No. The Golden Ear won't put his claims to such testing.

So, the Golden Ear maintains a dogmatic, unfalsifiable position.

It can't even be falsified by his own method - "just using your ears." Why not? Because if a Golden Ear says "I hear a difference between these cables" and someone else listens and reports "actually, there is no audible difference" the Golden Ear will just say "Well, too bad for you; that just shows you don't have hearing as good as mine."

From which comes the "cable deniers are deaf" insults we see in threads like this.

So, it's always ironic to see skeptics cast as the close-minded ones, when it's actually more like the other way around.

(And all the above will likely be ignored, because "why read stuff that conflicts with my beliefs?")
 
' Placebo Effect, Expectation Bias, Psychoacoustics' , an understanding of these three and an acceptance of their influence is what is paramount to anyone with reasonable, cognitive behavior................ :D
 
So in other words, you would buy something because it measures fantastic whether you can hear a difference or not? And if you can hear the difference, along with the measurements than others can hear differences also.

Cheers

Thanks for the question Shadowfax!

I am not particularly measurement obsessed myself. My tube amp, tube preamp, turntable, speakers were not bought "on the measurements" but on what I perceived. As I've said before here, I don't think anyone *needs* to practice this hobby at a scientific level - that can be challenging and a pain in the *ss if you aren't up for it.

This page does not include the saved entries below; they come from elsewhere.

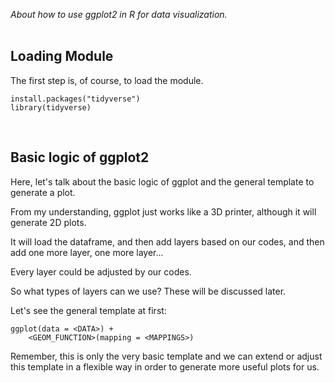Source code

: *About how to use ggplot2 in R for data visualization.*
<br>
<br>

## **Loading Module**  

The first step is, of course, to load the module.

```
install.packages("tidyverse")
library(tidyverse)
```
<br>

## **Basic logic of ggplot2**

Here, let's talk about the basic logic of ggplot and the general template to generate a plot.  

From my understanding, ggplot just works like a 3D printer, although it will generate 2D plots.

It will load the dataframe, and then add layers based on our codes, and then add one more layer, one more layer...

Every layer could be adjusted by our codes.

So what types of layers can we use? These will be discussed later.

Let's see the general template at first:

```
ggplot(data = <DATA>) +
    <GEOM_FUNCTION>(mapping = <MAPPINGS>)
```
Remember, this is only the very basic template and we can extend or adjust this template in a flexible way in order to generate more useful plots for us.


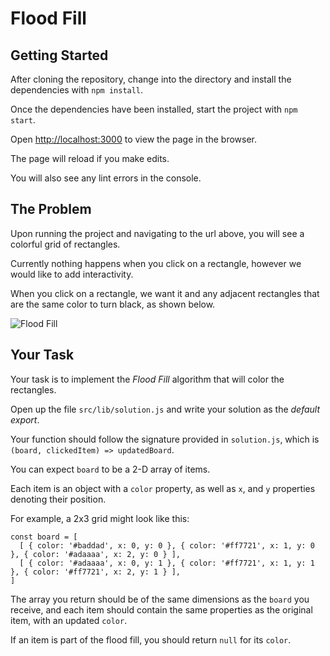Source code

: # Flood Fill

## Getting Started

After cloning the repository, change into the directory and install the dependencies with `npm install`.

Once the dependencies have been installed, start the project with `npm start`.

Open [http://localhost:3000](http://localhost:3000) to view the page in the browser.

The page will reload if you make edits.

You will also see any lint errors in the console.

## The Problem

Upon running the project and navigating to the url above, you will see a colorful grid of rectangles.

Currently nothing happens when you click on a rectangle, however we would like to add interactivity.

When you click on a rectangle, we want it and any adjacent rectangles that are the same color to turn black, as shown below.

![Flood Fill](./demo.gif)

## Your Task

Your task is to implement the _Flood_ _Fill_ algorithm that will color the rectangles.

Open up the file `src/lib/solution.js` and write your solution as the _default_ _export_.

Your function should follow the signature provided in `solution.js`, which is `(board, clickedItem) => updatedBoard`.

You can expect `board` to be a 2-D array of items. 

Each item is an object with a `color` property, as well as `x`, and `y` properties denoting their position.

For example, a 2x3 grid might look like this:

```
const board = [
  [ { color: '#baddad', x: 0, y: 0 }, { color: '#ff7721', x: 1, y: 0 }, { color: '#adaaaa', x: 2, y: 0 } ],
  [ { color: '#adaaaa', x: 0, y: 1 }, { color: '#ff7721', x: 1, y: 1 }, { color: '#ff7721', x: 2, y: 1 } ],
]
```

The array you return should be of the same dimensions as the `board` you receive, and each item should contain the same properties as the original item, with an updated `color`.

If an item is part of the flood fill, you should return `null` for its `color`.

I did buy the Benchmark LA4 preamp partly based on the measurements. I appreciate the level of engineering that resulted in it's stellar low distortion (even though I'm pretty sure I couldn't tell it apart from another SS preamp with higher, but inaudible, distortion). The low distortion numbers were also peace-of-mind since I wanted to try running my CJ preamp through the Benchmark as well, so I could switch between pre-amps with my remote control. (I have that set up now, it's quite fun. And it also allowed me to easily do a blind test between the preamps, which I easily passed for recognizing each preamp).
Just as important, the Benchmark had a feature set/input/output scheme that suited my needs.

And yes I agree that if I can hear a (real) sonic difference it should be measurable, and other people should be able to hear that difference too.

If it sounds better to me, I will prefer it to something I think does not. Measure that!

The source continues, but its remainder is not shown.